-------- Task input --------
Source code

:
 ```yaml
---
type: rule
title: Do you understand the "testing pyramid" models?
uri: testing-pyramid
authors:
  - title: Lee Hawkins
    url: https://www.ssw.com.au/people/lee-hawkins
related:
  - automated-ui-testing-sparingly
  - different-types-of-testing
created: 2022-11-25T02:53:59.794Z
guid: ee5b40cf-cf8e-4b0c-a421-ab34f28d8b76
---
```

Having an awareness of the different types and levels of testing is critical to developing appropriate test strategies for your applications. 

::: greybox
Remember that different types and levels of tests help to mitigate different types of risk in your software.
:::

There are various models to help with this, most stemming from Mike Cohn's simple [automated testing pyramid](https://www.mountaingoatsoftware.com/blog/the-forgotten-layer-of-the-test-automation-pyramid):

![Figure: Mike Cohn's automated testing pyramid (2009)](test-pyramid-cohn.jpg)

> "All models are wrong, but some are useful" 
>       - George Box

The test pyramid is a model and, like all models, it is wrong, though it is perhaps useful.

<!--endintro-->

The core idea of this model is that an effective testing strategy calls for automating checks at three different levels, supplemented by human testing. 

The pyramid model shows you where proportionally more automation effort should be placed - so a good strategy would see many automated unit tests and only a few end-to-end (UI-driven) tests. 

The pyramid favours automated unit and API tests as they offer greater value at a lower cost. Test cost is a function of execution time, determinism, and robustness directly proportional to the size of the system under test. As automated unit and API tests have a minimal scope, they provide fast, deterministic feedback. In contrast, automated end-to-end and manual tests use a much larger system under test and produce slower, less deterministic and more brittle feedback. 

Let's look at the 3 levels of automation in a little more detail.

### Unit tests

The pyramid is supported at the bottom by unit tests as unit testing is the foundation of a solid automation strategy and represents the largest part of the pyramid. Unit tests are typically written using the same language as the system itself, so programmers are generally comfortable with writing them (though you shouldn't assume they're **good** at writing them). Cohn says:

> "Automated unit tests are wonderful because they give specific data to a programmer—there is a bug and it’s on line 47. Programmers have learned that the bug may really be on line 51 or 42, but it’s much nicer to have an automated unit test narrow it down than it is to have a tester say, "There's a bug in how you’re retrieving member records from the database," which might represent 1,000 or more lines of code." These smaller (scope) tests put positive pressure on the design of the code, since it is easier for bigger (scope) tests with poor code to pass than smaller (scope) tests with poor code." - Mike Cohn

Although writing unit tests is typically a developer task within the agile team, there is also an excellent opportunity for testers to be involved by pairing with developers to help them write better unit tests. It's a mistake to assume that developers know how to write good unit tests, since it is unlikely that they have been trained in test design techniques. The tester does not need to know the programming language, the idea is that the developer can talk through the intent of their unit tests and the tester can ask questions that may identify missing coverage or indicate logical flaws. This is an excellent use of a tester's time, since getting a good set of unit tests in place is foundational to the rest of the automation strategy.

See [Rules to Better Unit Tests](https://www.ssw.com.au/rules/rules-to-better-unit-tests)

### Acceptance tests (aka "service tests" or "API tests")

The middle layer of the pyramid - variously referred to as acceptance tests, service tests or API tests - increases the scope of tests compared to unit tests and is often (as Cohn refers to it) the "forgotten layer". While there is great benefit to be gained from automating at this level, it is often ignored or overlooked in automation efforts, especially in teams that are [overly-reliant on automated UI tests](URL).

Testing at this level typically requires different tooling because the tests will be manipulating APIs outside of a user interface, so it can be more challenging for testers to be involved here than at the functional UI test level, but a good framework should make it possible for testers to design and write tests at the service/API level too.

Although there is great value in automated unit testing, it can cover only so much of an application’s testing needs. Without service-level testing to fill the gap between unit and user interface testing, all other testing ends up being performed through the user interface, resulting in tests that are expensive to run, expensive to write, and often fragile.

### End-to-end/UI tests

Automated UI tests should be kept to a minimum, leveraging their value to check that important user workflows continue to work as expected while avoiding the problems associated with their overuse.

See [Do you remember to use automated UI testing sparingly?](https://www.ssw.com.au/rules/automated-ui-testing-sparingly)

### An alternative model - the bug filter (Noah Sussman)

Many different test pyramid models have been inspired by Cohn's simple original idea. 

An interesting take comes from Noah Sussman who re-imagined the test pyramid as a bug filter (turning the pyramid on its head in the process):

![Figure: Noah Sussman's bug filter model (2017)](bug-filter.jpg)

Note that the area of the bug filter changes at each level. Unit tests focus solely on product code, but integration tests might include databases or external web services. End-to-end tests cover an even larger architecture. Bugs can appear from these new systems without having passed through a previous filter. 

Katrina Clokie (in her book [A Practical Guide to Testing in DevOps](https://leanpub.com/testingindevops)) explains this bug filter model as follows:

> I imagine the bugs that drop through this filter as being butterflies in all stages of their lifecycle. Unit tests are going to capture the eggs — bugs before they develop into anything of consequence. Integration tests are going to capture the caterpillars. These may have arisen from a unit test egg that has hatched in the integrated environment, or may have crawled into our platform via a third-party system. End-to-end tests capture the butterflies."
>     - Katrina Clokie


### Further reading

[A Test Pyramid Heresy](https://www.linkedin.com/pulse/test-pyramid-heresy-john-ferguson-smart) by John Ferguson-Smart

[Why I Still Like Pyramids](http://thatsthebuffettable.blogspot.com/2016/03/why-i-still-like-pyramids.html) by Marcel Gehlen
--------
Work task →
Where a line of the records includes "Katrina", copy it.

Response →
Katrina Clokie (in her book [A Practical Guide to Testing in DevOps](https://leanpub.com/testingindevops)) explains this bug filter model as follows:
>     - Katrina Clokie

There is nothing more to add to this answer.